After the four-hour ride to New York, Womback stepped off the bus with high hopes, hopes which haven’t paid off yet: “I used to work at McDonald’s and even McDonald’s won’t hire me right now.”
He’s not the only one having trouble securing employment, according to the latest city statistics. The unemployment rate was at 7.1 percent in 2007 before the global economic downturn; it has stagnated the past two years at 11.2 percent.
Womback’s big problem is not having his high school diploma, he says, but there’s a more significant issue to employment.”I can’t blame the economy for that. I got to blame myself because how are you going to hire someone when you’re still smoking weed,” he said. “It was my choice. Nobody put a gun to my head and told me, ‘You’ve got to do this, you’ve got to do that.’”
As of Thanksgiving day, Womback said he was one day clean. While he’s quit multiple times before, he says he’ll maintain it this time because he recently got approved for housing and he starts a GED program next week.

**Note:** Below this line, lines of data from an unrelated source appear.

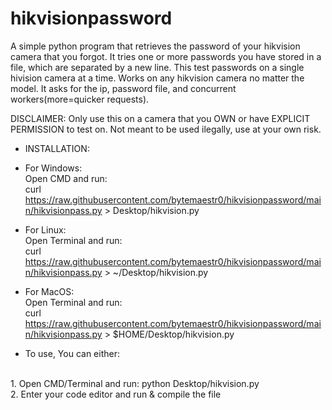 # hikvisionpassword
A simple python program that retrieves the password of your hikvision camera that you forgot.
It tries one or more passwords you have stored in a file, which are separated by a new line. This test passwords on a single hivision camera at a time. Works on any hikvision camera no matter the model. 
It asks for the ip, password file, and concurrent workers(more=quicker requests).

DISCLAIMER: Only use this on a camera that you OWN or have EXPLICIT PERMISSION to test on. Not meant to be used ilegally, use at your own risk.

- INSTALLATION: <br>
- For Windows:<br>
  Open CMD and run: <br>
curl https://raw.githubusercontent.com/bytemaestr0/hikvisionpassword/main/hikvisionpass.py > Desktop/hikvision.py<br>

 - For Linux:<br>
  Open Terminal and run: <br>
curl https://raw.githubusercontent.com/bytemaestr0/hikvisionpassword/main/hikvisionpass.py > ~/Desktop/hikvision.py<br>

 - For MacOS:<br>
  Open Terminal and run: <br>
curl https://raw.githubusercontent.com/bytemaestr0/hikvisionpassword/main/hikvisionpass.py > $HOME/Desktop/hikvision.py<br>

 - To use, You can either:
<br>
1. Open CMD/Terminal and run: python Desktop/hikvision.py
<br>
2. Enter your code editor and run & compile the file
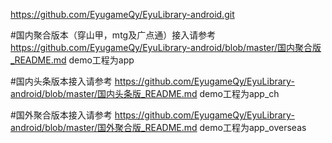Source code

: https://github.com/EyugameQy/EyuLibrary-android.git

#国内聚合版本（穿山甲，mtg及广点通）接入请参考
https://github.com/EyugameQy/EyuLibrary-android/blob/master/国内聚合版_README.md
demo工程为app

#国内头条版本接入请参考
https://github.com/EyugameQy/EyuLibrary-android/blob/master/国内头条版_README.md
demo工程为app_ch

#国外聚合版本接入请参考
https://github.com/EyugameQy/EyuLibrary-android/blob/master/国外聚合版_README.md
demo工程为app_overseas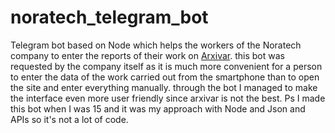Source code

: # noratech_telegram_bot
Telegram bot based on Node which helps the workers of the Noratech company to enter the reports of their work on [Arxivar](https://www.arxivar.it).
this bot was requested by the company itself as it is much more convenient for a person to enter the data of the work carried out from the smartphone than to open the site and enter everything manually. 
through the bot I managed to make the interface even more user friendly since arxivar is not the best.
Ps I made this bot when I was 15 and it was my approach with Node and Json and APIs so it's not a lot of code.
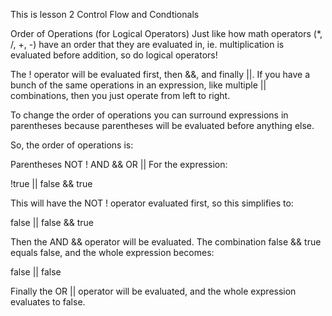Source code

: This is lesson 2 Control Flow and Condtionals

Order of Operations (for Logical Operators)
Just like how math operators (*, /, +, -) have an order that they are evaluated in, ie. multiplication is evaluated before addition, so do logical operators!

The ! operator will be evaluated first, then &&, and finally ||. If you have a bunch of the same operations in an expression, like multiple || combinations, then you just operate from left to right.

To change the order of operations you can surround expressions in parentheses because parentheses will be evaluated before anything else.

So, the order of operations is:

Parentheses
NOT !
AND &&
OR ||
For the expression:

!true || false && true

This will have the NOT ! operator evaluated first, so this simplifies to:

false || false && true

Then the AND && operator will be evaluated. The combination false && true equals false, and the whole expression becomes:

false || false

Finally the OR || operator will be evaluated, and the whole expression evaluates to false.
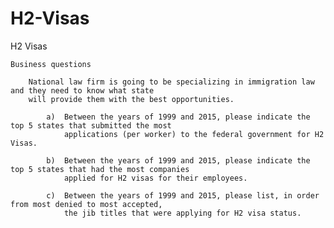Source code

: # H2-Visas

H2 Visas

	Business questions
	
		National law firm is going to be specializing in immigration law and they need to know what state 
		will provide them with the best opportunities.
		
			a)	Between the years of 1999 and 2015, please indicate the top 5 states that submitted the most 
				applications (per worker) to the federal government for H2 Visas.
				
			b)	Between the years of 1999 and 2015, please indicate the top 5 states that had the most companies 
				applied for H2 visas for their employees.
				
			c)	Between the years of 1999 and 2015, please list, in order from most denied to most accepted, 
				the jib titles that were applying for H2 visa status.
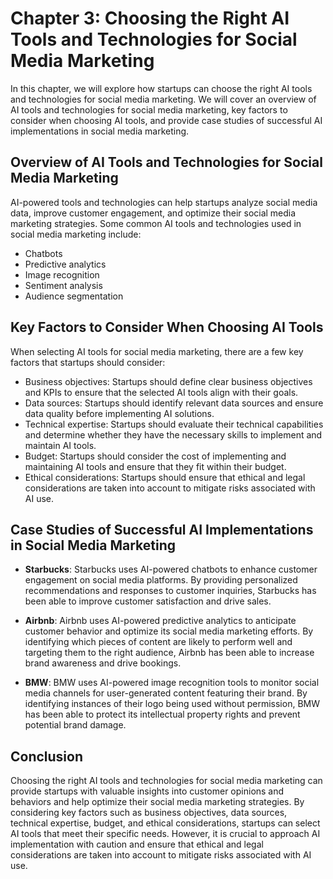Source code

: Chapter 3: Choosing the Right AI Tools and Technologies for Social Media Marketing
==================================================================================

In this chapter, we will explore how startups can choose the right AI tools and technologies for social media marketing. We will cover an overview of AI tools and technologies for social media marketing, key factors to consider when choosing AI tools, and provide case studies of successful AI implementations in social media marketing.

Overview of AI Tools and Technologies for Social Media Marketing
----------------------------------------------------------------

AI-powered tools and technologies can help startups analyze social media data, improve customer engagement, and optimize their social media marketing strategies. Some common AI tools and technologies used in social media marketing include:

* Chatbots
* Predictive analytics
* Image recognition
* Sentiment analysis
* Audience segmentation

Key Factors to Consider When Choosing AI Tools
----------------------------------------------

When selecting AI tools for social media marketing, there are a few key factors that startups should consider:

* Business objectives: Startups should define clear business objectives and KPIs to ensure that the selected AI tools align with their goals.
* Data sources: Startups should identify relevant data sources and ensure data quality before implementing AI solutions.
* Technical expertise: Startups should evaluate their technical capabilities and determine whether they have the necessary skills to implement and maintain AI tools.
* Budget: Startups should consider the cost of implementing and maintaining AI tools and ensure that they fit within their budget.
* Ethical considerations: Startups should ensure that ethical and legal considerations are taken into account to mitigate risks associated with AI use.

Case Studies of Successful AI Implementations in Social Media Marketing
-----------------------------------------------------------------------

* **Starbucks**: Starbucks uses AI-powered chatbots to enhance customer engagement on social media platforms. By providing personalized recommendations and responses to customer inquiries, Starbucks has been able to improve customer satisfaction and drive sales.

* **Airbnb**: Airbnb uses AI-powered predictive analytics to anticipate customer behavior and optimize its social media marketing efforts. By identifying which pieces of content are likely to perform well and targeting them to the right audience, Airbnb has been able to increase brand awareness and drive bookings.

* **BMW**: BMW uses AI-powered image recognition tools to monitor social media channels for user-generated content featuring their brand. By identifying instances of their logo being used without permission, BMW has been able to protect its intellectual property rights and prevent potential brand damage.

Conclusion
----------

Choosing the right AI tools and technologies for social media marketing can provide startups with valuable insights into customer opinions and behaviors and help optimize their social media marketing strategies. By considering key factors such as business objectives, data sources, technical expertise, budget, and ethical considerations, startups can select AI tools that meet their specific needs. However, it is crucial to approach AI implementation with caution and ensure that ethical and legal considerations are taken into account to mitigate risks associated with AI use.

Another visitor to the shelter this Thanksgiving, South Bronx native Luis Vasquez, returned to the city five months ago after living in Cobb County, Ga. for decades. He tried sleeping on the subway but found it too uncomfortable. “I had to start from the bottom,” he said.
Vasquez, 53, found employment in Georgia within a few weeks making machines that produce oil drums and eventually started paying a mortgage on a house. In every practical sense, he conquered the American dream. That dream collapsed in 2009 when the company he worked for downsized. Out of a job, and with unemployment insurance payments winding down, he lost his mortgage and came to New York to start anew.
“How does it feel to go from having a house and a good-paying job, to now? It feels bad, it feels terrible. And the only thing you can do is hope they don’t cut these programs because these programs are important,” said Vasquez.The programs have helped lead him to a couple of jobs which both didn’t work out. Still, that’s not slowing him down.
“When I see a person laying on the street, to me, in my mind, he’s given up. He’s given up on life, and I tell myself, I know it sounds kind of harsh, but I would rather be dead than to be laying on the street giving up on life. I just prefer to keep trying,” he said.Vasquez said he’s thankful that he’s “doing pretty good” all things considered, but most importantly: “I’m thankful this Thanksgiving day to actually have a place to sleep.”